▸ **EXERCISE DIRECTIONS**
Could you return every line of the records below that contains the word "satisfying"?

▸ **SOURCE MATERIAL**
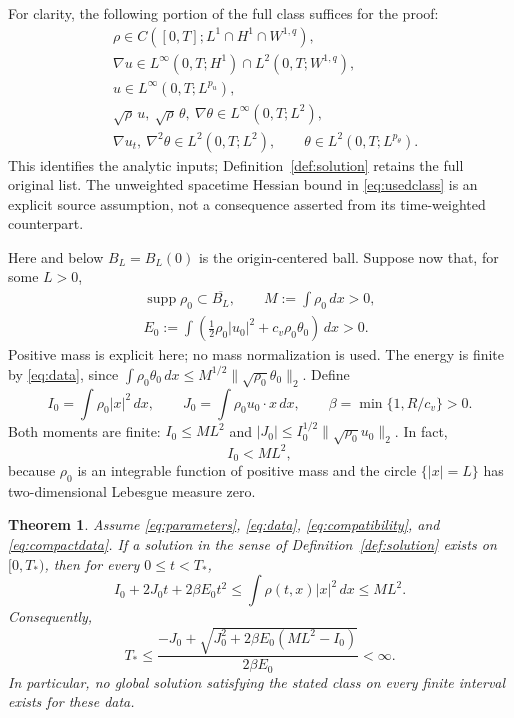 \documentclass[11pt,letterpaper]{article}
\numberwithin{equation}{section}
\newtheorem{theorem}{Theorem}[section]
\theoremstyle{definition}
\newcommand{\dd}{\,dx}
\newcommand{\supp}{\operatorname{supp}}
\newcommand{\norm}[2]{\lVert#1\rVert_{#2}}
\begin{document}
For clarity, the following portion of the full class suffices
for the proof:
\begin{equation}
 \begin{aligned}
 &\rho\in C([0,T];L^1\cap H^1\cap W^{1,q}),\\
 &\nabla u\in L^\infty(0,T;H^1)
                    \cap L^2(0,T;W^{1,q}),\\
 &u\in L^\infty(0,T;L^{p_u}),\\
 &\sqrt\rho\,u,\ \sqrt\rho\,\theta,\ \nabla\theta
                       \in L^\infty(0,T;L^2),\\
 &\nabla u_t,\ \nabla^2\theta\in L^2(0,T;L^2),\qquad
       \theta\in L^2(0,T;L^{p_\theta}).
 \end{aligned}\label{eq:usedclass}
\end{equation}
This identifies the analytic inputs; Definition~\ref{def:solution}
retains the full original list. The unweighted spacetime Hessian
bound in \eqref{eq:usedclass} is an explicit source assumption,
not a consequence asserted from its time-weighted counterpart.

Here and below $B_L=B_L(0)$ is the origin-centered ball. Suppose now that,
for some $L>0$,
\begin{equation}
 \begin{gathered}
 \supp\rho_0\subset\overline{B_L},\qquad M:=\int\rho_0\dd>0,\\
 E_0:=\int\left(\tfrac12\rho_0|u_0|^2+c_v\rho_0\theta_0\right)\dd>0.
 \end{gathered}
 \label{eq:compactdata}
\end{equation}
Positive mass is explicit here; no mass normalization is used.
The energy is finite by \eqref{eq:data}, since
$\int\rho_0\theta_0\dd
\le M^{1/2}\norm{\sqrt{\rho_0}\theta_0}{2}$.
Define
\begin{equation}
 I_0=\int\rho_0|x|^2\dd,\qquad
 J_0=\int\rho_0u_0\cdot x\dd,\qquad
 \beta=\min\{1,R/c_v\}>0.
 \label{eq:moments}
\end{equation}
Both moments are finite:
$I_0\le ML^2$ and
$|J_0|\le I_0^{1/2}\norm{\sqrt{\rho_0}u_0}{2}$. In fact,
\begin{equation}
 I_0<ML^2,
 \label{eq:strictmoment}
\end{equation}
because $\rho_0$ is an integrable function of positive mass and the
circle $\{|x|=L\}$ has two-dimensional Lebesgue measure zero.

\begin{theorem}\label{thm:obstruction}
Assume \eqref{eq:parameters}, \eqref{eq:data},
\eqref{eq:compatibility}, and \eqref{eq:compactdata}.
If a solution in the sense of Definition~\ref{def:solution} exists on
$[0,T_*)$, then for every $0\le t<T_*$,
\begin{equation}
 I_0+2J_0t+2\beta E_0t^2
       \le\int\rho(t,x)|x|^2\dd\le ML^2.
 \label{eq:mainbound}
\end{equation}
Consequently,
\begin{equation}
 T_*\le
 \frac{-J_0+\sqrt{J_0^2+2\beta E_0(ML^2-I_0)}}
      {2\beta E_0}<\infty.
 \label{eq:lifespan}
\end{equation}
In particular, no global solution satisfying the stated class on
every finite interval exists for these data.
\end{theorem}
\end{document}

==

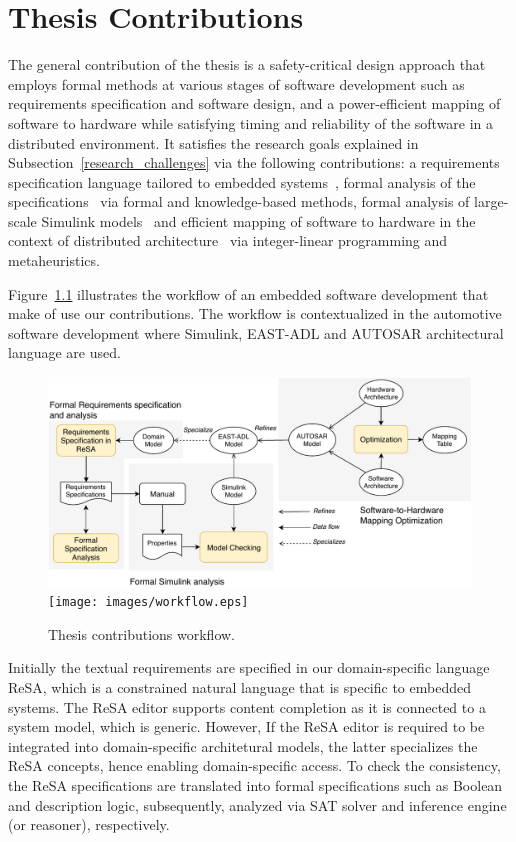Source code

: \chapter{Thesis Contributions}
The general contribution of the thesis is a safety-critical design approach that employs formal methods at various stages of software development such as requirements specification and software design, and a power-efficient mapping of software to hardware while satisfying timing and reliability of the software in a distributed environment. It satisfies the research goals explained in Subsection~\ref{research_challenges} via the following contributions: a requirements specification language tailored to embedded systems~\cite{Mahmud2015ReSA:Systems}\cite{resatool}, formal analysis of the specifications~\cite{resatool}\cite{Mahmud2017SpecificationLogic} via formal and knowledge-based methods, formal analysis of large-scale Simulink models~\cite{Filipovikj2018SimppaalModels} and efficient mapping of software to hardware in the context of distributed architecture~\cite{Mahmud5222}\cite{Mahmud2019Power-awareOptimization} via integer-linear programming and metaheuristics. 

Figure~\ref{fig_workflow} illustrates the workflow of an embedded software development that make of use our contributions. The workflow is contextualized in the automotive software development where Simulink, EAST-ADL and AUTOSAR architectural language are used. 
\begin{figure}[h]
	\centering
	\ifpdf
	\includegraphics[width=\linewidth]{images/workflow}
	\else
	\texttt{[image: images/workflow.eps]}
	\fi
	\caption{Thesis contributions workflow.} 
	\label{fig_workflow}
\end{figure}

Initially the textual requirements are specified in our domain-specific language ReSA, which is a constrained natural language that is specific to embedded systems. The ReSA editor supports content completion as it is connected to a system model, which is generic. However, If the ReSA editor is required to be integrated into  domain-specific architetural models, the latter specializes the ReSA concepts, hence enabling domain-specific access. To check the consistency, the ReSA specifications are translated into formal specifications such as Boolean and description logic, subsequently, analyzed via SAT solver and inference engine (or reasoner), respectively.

▸ **EXERCISE OUTPUT**
In particular, no global solution satisfying the stated class on
The general contribution of the thesis is a safety-critical design approach that employs formal methods at various stages of software development such as requirements specification and software design, and a power-efficient mapping of software to hardware while satisfying timing and reliability of the software in a distributed environment. It satisfies the research goals explained in Subsection~\ref{research_challenges} via the following contributions: a requirements specification language tailored to embedded systems~\cite{Mahmud2015ReSA:Systems}\cite{resatool}, formal analysis of the specifications~\cite{resatool}\cite{Mahmud2017SpecificationLogic} via formal and knowledge-based methods, formal analysis of large-scale Simulink models~\cite{Filipovikj2018SimppaalModels} and efficient mapping of software to hardware in the context of distributed architecture~\cite{Mahmud5222}\cite{Mahmud2019Power-awareOptimization} via integer-linear programming and metaheuristics. 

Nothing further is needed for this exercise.